Università Cattolica del Sacro Cuore

L'uso della prudenza e non solo della forza

Portaerei, bombardieri, decine di migliaia di soldati, addirittura l´evocazione del possibile uso della bomba atomica. L´America mostra i muscoli, ma spaventa più i suoi alleati, e coloro i quali nell´occasione non hanno potuto non schierarsi al suo fianco, che non i Talebani o Bin Laden.

L´esempio dell´Armata Rossa sconfitta sul terreno dalla guerriglia afghana pare non abbia insegnato niente agli strateghi e politici americani. Dopo aver detto che questo è un conflitto inedito sembra lo stiano affrontando come se fosse un tradizionale scontro fra Stati, come se fosse la riedizione della guerra del Golfo. Si può sperare che tanta esibizione di forze serva soprattutto ad uso interno, intenda dimostrare al paese che il presidente è deciso e che, malgrado il colpo subito, gli Usa non hanno né paure né incertezze.

Ma è un gioco pericoloso e altamente diseducativo. Pericoloso perché una volta messa in campo tanta potenza diventa difficile poi non usarla senza perder la faccia, diseducativo perché non aiuta gli americani a far i conti con la novità dello scontro in cui sono impegnati e per il quale chiedono solidarietà. E infine controproducente perché rende più debole la capacità di leadership degli Stati Uniti.
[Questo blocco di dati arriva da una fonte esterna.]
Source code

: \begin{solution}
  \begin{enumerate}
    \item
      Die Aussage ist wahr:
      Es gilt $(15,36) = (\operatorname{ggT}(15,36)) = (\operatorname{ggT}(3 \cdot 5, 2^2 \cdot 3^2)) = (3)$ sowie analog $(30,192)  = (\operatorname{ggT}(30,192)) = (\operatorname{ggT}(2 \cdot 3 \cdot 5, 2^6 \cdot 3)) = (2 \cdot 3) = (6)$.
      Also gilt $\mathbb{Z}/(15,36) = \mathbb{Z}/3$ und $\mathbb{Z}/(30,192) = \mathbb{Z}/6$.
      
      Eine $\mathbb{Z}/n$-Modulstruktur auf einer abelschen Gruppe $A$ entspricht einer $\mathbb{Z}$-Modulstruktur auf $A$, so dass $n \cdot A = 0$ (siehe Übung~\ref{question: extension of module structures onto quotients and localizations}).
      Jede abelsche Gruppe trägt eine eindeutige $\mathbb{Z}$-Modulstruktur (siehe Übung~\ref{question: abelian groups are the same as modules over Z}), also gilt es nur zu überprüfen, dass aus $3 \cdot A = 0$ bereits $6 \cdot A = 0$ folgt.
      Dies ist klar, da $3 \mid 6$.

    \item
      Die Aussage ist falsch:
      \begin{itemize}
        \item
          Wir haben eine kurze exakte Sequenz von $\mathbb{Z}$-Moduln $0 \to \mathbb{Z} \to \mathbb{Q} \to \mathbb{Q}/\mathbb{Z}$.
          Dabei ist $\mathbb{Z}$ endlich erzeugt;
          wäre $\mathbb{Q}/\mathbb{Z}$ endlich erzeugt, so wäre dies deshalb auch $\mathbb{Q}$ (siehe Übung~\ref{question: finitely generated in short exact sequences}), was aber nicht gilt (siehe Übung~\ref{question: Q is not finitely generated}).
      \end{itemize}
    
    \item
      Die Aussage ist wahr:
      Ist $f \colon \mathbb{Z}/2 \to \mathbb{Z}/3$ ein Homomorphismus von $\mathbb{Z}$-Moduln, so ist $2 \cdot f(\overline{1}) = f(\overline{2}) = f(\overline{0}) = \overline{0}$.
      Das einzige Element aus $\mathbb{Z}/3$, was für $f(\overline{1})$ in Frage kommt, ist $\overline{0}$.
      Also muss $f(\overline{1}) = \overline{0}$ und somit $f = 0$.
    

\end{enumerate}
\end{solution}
Quella capacità che invece è fondamentale per vincere la guerra contro il terrorismo. Infatti mettere gli alleati e i compagni di strada di fronte a scelte così poco articolate e tutte e solo militari significa inevitabilmente spingerli a prese di distanza, a distinguo, e l´opinione pubblica mondiale a riconfermarsi nell´idea di una arroganza del potere della superpotenza incapace di ascoltare, riflettere, chiedere collaborazione e interessata più ad avere vassalli obbedienti che partner pensanti. Interessata più a lenire le ferite al proprio orgoglio che a ricercare le vie per la costituzione di un nuovo ordine internazionale grazie al quale si prosciughi l´acqua nella quale i terroristi attualmente nuotano. Gli americani per essere rassicurati sul fatto che il mondo li ama lo provocano con un comportamento difficile da accettare, e corrono così il rischio di rinfocolare antipatie e irritazioni.
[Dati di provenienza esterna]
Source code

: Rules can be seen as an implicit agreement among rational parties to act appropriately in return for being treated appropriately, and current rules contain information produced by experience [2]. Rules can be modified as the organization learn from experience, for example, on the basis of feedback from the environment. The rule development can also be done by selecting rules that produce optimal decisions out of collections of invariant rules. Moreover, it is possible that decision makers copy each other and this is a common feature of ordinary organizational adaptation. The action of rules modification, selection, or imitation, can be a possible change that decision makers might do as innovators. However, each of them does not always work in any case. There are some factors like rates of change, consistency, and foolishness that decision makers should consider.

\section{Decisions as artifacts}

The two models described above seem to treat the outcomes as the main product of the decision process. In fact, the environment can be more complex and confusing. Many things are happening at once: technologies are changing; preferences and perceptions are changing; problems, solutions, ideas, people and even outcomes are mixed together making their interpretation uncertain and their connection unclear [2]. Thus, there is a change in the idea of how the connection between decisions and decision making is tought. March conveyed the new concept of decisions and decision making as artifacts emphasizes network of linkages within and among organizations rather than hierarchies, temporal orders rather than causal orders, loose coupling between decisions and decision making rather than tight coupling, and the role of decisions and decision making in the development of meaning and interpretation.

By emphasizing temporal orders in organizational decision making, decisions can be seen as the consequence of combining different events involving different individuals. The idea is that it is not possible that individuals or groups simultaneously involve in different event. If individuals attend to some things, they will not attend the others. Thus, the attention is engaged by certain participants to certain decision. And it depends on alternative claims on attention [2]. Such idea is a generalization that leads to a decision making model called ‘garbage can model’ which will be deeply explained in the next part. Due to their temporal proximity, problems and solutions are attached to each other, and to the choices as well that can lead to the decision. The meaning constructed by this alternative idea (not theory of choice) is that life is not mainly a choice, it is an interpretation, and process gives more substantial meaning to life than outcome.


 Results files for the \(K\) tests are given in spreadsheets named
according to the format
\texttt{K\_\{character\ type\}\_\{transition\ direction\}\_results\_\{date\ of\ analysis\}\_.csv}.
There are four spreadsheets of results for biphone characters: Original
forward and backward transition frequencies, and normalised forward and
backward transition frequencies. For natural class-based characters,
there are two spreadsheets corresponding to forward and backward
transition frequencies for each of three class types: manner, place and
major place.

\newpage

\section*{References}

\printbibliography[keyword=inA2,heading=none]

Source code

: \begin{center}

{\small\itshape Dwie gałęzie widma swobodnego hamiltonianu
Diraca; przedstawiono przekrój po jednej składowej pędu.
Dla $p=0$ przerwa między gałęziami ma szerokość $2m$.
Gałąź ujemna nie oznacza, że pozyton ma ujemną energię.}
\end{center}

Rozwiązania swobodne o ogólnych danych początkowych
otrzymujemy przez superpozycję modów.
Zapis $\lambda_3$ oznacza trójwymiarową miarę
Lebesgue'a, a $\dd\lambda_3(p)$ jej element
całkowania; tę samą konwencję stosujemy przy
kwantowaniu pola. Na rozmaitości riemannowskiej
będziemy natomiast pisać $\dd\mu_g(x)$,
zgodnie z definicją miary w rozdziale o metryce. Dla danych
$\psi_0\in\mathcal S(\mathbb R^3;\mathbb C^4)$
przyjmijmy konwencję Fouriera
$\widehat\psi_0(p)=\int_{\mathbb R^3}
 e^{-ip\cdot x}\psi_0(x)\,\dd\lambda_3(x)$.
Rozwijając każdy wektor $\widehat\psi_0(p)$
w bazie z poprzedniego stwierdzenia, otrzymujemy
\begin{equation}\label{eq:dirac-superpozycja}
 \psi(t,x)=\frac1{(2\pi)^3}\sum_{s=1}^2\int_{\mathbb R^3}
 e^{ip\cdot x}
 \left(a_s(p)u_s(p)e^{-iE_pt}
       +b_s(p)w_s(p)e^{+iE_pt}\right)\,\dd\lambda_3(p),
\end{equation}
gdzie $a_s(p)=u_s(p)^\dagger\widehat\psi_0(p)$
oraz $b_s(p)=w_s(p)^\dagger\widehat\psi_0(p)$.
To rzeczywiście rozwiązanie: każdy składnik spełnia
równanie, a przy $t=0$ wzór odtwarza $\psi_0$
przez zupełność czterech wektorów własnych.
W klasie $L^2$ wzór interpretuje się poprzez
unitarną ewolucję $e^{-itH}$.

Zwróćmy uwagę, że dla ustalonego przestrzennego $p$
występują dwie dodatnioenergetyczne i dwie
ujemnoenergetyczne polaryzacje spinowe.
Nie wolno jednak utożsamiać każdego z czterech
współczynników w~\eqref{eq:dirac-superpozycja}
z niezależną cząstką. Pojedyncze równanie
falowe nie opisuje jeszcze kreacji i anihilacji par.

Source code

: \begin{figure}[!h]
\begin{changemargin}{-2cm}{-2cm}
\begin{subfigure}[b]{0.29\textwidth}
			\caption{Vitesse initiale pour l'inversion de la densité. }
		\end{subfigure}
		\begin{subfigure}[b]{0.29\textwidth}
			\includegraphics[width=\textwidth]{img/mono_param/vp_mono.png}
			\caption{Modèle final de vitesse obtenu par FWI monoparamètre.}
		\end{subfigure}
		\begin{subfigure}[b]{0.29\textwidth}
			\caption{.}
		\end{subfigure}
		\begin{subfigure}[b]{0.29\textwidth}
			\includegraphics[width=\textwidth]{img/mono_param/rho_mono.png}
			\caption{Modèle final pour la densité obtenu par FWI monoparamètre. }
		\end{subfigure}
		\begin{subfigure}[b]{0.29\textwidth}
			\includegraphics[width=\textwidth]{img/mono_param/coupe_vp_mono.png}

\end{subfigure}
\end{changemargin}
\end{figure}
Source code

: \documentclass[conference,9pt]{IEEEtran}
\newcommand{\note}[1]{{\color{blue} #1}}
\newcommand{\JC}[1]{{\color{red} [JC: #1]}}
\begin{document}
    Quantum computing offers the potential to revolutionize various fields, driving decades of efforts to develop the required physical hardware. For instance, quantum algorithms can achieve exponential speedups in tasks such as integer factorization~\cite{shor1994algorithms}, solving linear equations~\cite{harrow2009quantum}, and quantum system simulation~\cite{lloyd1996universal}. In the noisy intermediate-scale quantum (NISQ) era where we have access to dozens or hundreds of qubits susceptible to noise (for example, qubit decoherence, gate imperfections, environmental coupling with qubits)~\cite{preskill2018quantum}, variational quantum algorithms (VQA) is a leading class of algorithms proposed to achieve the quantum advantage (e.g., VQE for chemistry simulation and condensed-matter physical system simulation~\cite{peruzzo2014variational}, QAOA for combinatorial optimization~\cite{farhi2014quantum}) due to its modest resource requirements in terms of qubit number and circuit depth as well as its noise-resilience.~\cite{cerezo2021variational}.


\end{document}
E trovarsi alla fine con in mano un pugno di mosche e, Dio ce ne scampi, altri e tanti morti innocenti, vuoi i poveracci colpiti dalle bombe americane, vuoi le vittime di nuovi atti di guerra terroristica. Il mondo nel quale la politica era competenza esclusiva degli Stati e che si fa risalire, almeno nella sua dimensione teorica, alla pace di Vestfalia del 1648 non c´è più. Ma non c´è nemmeno ancora una situazione “imperiale” nella quale il centro sia semplicemente il riferimento comune che rende compatibili le differenze locali, prive ormai di valenze ideologiche troppo forti ed esclusive, secondo quel che preconizza la politologia più avvertita, qualcosa che assomigli, per intenderci, al ruolo svolto per secoli in tanta parte d´Europa dal Sacro Romano Impero, non a caso un “monstrum” per i teorici dello Stato moderno.
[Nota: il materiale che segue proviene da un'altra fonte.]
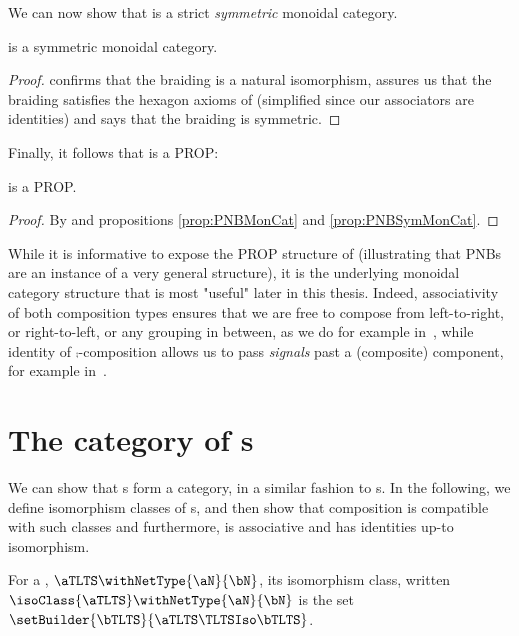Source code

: We can now show that \PNBCat is a strict \emph{symmetric} monoidal category.

\begin{proposition}\label{prop:PNBSymMonCat}
    \PNBCat{} is a symmetric monoidal category.
\end{proposition}
\begin{proof}
     confirms that the braiding is a natural
    isomorphism,  assures us that the
    braiding satisfies the hexagon axioms of 
    (simplified since our associators are identities) and
     says that the braiding is symmetric.
\end{proof}

Finally, it follows that \PNBCat{} is a PROP:

\begin{proposition}\label{prop:PNBPROP}
    \PNBCat{} is a PROP.
\end{proposition}
\begin{proof}
    By \cite[Proposition 5.1]{Bruni2013} and propositions \ref{prop:PNBMonCat}
    and \ref{prop:PNBSymMonCat}.
\end{proof}

While it is informative to expose the PROP structure of \PNBCat{} (illustrating that PNBs are an
instance of a very general structure), it is the underlying monoidal category structure that is
most "useful" later in this thesis. Indeed, associativity of both composition types ensures that we
are free to compose from left-to-right, or right-to-left, or any grouping in between, as we do for
example in~, while identity of $\comp$-composition allows us to
pass \emph{signals} past a (composite) component, for example in~.

\section{The category of \TLTS{}s}

We can show that \TLTS{}s form a category, in a similar fashion to \PNB{}s. In
the following, we define isomorphism classes of \TLTS{}s, and then show that
composition is compatible with such classes and furthermore, is
associative and has identities up-to isomorphism.

\begin{definition}
    For a \TLTS{}, $\aTLTS \withNetType{\aN}{\bN}$, its \TLTS{} isomorphism
    class, written $\isoClass{\aTLTS} \withNetType{\aN}{\bN}$ is the set
    $\setBuilder{\bTLTS}{\aTLTS \TLTSIso \bTLTS}$.
\end{definition}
E però se gli Usa non vogliono ripercorrere i passi degli imperi moderni - tutti crollati sotto il peso della loro rigidità istituzionale - della loro coazione a rappresentarsi come forza e potere indiscutibile, è verso assetti istituzionali del genere che devono muoversi. Sono quelli cui conduce la stessa globalizzazione e che però per reggersi hanno bisogno di un rinnovato fondamento etico, che si traduce in una assunzione umile di responsabilità da parte di chi sa o pretende di avere maggiori risorse e maggiore autorità. In qualche modo a questo forse alludeva il nome dato all´operazione in corso, quello di giustizia infinita, se non fosse che l´aggettivo, tradendo una presunzione di autorevolezza incontestabile, finiva per negare il sostantivo.

È nell´approfondimento di questa dimensione culturale che gli europei, più di tutti gli altri per la loro storia, possono dare un contributo alla lotta in corso. Speriamo lo vogliano dare, e speriamo che gli Usa si rendano conto che per vincere la guerra terroristica serve più virtù etica, più prudenza e sapienza, al limite più fantasia, che abilità e strapotenza militare.